» **WHAT IS EXPECTED**:
Scan the records for the string "imgur"; copy each line where it occurs.

» **EXERCISE MATERIAL**:
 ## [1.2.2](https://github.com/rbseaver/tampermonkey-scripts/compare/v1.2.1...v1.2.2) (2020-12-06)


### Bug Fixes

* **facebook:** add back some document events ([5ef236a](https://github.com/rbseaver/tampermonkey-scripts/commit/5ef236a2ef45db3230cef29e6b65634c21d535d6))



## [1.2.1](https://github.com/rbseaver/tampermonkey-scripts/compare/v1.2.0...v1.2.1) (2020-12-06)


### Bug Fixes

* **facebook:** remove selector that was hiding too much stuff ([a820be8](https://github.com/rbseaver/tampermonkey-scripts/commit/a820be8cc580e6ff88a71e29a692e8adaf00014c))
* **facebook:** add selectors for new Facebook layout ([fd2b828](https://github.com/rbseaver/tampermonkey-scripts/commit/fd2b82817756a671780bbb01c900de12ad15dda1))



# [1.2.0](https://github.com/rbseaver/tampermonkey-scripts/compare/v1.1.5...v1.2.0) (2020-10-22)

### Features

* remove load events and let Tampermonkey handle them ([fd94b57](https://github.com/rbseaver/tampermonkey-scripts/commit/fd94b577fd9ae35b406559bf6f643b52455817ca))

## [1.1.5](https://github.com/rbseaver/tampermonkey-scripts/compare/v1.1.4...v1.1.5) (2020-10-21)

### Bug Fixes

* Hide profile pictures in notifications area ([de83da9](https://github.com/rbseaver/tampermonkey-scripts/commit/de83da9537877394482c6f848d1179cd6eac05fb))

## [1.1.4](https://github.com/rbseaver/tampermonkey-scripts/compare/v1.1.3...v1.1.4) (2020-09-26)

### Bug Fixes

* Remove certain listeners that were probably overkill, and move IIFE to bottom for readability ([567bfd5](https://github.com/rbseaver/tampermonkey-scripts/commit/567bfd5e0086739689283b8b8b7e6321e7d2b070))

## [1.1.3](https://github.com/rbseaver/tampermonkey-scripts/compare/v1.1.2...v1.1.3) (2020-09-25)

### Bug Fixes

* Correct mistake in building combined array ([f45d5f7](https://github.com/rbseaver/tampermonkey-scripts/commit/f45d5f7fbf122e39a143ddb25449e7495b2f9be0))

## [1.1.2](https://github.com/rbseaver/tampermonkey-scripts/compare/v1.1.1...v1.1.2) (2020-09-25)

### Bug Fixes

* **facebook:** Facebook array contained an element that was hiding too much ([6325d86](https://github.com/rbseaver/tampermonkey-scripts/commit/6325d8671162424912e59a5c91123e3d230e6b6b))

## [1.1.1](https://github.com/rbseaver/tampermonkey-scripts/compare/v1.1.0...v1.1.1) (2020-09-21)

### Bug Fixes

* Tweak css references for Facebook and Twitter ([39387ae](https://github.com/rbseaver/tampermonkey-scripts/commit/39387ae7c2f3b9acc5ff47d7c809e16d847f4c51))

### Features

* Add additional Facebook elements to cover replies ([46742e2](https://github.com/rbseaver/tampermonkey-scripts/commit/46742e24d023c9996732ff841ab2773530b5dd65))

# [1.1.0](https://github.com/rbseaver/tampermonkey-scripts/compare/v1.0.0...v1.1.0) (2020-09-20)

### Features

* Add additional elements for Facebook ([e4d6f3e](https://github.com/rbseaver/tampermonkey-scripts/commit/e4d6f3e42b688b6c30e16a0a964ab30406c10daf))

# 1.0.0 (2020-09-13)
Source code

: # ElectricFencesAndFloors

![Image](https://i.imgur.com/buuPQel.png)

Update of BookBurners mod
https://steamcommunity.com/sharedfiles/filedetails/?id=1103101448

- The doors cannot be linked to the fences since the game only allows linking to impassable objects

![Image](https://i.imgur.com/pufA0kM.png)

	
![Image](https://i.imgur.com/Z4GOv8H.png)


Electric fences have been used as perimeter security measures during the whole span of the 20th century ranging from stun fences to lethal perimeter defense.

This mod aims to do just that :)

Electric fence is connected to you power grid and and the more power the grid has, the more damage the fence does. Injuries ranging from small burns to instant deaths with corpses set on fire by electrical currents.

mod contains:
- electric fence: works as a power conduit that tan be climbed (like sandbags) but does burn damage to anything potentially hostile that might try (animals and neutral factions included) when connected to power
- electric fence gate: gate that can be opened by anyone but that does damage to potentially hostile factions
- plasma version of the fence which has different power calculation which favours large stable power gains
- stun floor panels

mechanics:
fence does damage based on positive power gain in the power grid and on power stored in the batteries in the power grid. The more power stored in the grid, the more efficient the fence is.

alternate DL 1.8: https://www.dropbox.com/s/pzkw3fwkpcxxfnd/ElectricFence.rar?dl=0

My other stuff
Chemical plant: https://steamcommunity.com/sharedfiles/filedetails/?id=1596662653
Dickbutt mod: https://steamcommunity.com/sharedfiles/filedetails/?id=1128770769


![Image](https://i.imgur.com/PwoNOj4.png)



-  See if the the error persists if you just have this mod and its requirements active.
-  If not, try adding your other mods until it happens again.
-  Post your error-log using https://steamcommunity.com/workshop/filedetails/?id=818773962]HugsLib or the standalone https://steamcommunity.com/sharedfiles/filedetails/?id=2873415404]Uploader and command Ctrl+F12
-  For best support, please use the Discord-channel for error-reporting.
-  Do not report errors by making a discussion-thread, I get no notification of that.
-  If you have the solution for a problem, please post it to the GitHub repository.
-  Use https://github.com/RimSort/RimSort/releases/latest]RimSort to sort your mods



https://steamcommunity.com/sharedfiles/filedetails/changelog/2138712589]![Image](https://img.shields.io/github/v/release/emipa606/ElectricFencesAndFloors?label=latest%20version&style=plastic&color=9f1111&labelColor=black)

» **RESPONSE TO THE EXERCISE**:
![Image](https://i.imgur.com/buuPQel.png)
![Image](https://i.imgur.com/pufA0kM.png)
![Image](https://i.imgur.com/Z4GOv8H.png)
![Image](https://i.imgur.com/PwoNOj4.png)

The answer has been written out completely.